At the End of the Day

It’s been a day of heavy, grey cloud, driving easterly winds, and rain sloshing down pretty much nonstop. Down here, in such weather the world becomes a Somme of mud in which trench-foot is an ever-present danger. On entering one’s house, the functional nature of coconut matting triumphs effortlessly over any fluffy interior design ideas about form: sod the form, what we need here is stuff that scrapes off the damned mud.

Today has also been a milestone on the way back to normal life: the end of fifteen months of having implants fitted. Over time, my dentist and I have moved onto te-toi informality while doing battle with what’s left of my ageing jawbone. Romanian über-specialists (called Grigor, would you believe?) have been called in, plate-makers and screw designers using complex 3D software have designed things that clip and unclip without me having to be dragged around the surgery….and now, at long last, Fabienne la dentiste was able to say this afternoon, “Voila John – c’est fini!”

All up, the process has cost me €13,000. That may sound a lot – probably because it is – but it’s of course ‘only’ £9800. And on top of that, it is worth remembering that I wasted €6,000 on Greek dentistry which proved to be an almost complete waste of time. Think of all that in the context of what a New York dentist quoted for the same job some years ago: $38,000. Or in the light of what a Lyme Regis dentist wanted five years ago: £40,000.

In short, “medical tourism” is well worth considering, but caveat emptor applies as always: be more thorough than I was, and do your research beforehand.
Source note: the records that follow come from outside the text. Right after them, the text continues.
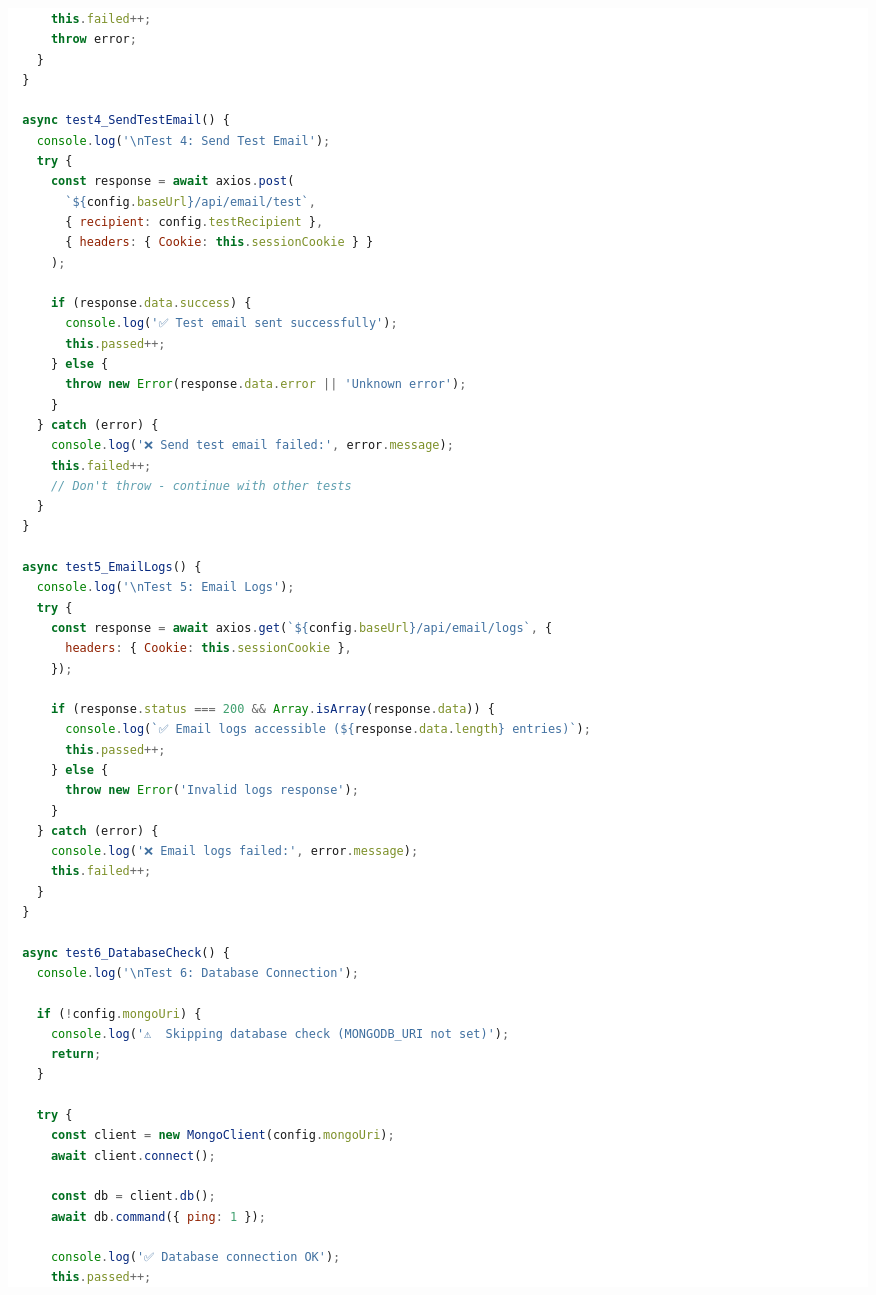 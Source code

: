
 ```javascript
      this.failed++;
      throw error;
    }
  }

  async test4_SendTestEmail() {
    console.log('\nTest 4: Send Test Email');
    try {
      const response = await axios.post(
        `${config.baseUrl}/api/email/test`,
        { recipient: config.testRecipient },
        { headers: { Cookie: this.sessionCookie } }
      );

      if (response.data.success) {
        console.log('✅ Test email sent successfully');
        this.passed++;
      } else {
        throw new Error(response.data.error || 'Unknown error');
      }
    } catch (error) {
      console.log('❌ Send test email failed:', error.message);
      this.failed++;
      // Don't throw - continue with other tests
    }
  }

  async test5_EmailLogs() {
    console.log('\nTest 5: Email Logs');
    try {
      const response = await axios.get(`${config.baseUrl}/api/email/logs`, {
        headers: { Cookie: this.sessionCookie },
      });

      if (response.status === 200 && Array.isArray(response.data)) {
        console.log(`✅ Email logs accessible (${response.data.length} entries)`);
        this.passed++;
      } else {
        throw new Error('Invalid logs response');
      }
    } catch (error) {
      console.log('❌ Email logs failed:', error.message);
      this.failed++;
    }
  }

  async test6_DatabaseCheck() {
    console.log('\nTest 6: Database Connection');

    if (!config.mongoUri) {
      console.log('⚠️  Skipping database check (MONGODB_URI not set)');
      return;
    }

    try {
      const client = new MongoClient(config.mongoUri);
      await client.connect();

      const db = client.db();
      await db.command({ ping: 1 });

      console.log('✅ Database connection OK');
      this.passed++;
```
Grigor the Romanian may sound as if he lives in a spooky castle and has curved fangs on either side of his mouth, but research showed that he is one of the foremost dental surgeons in Europe.

Anyway, as I bade my dentist au revoir (because there will still be the odd adjustment along the way) I found myself thinking about just how terrifying and basic dentistry was when I was a kid in the 1950s.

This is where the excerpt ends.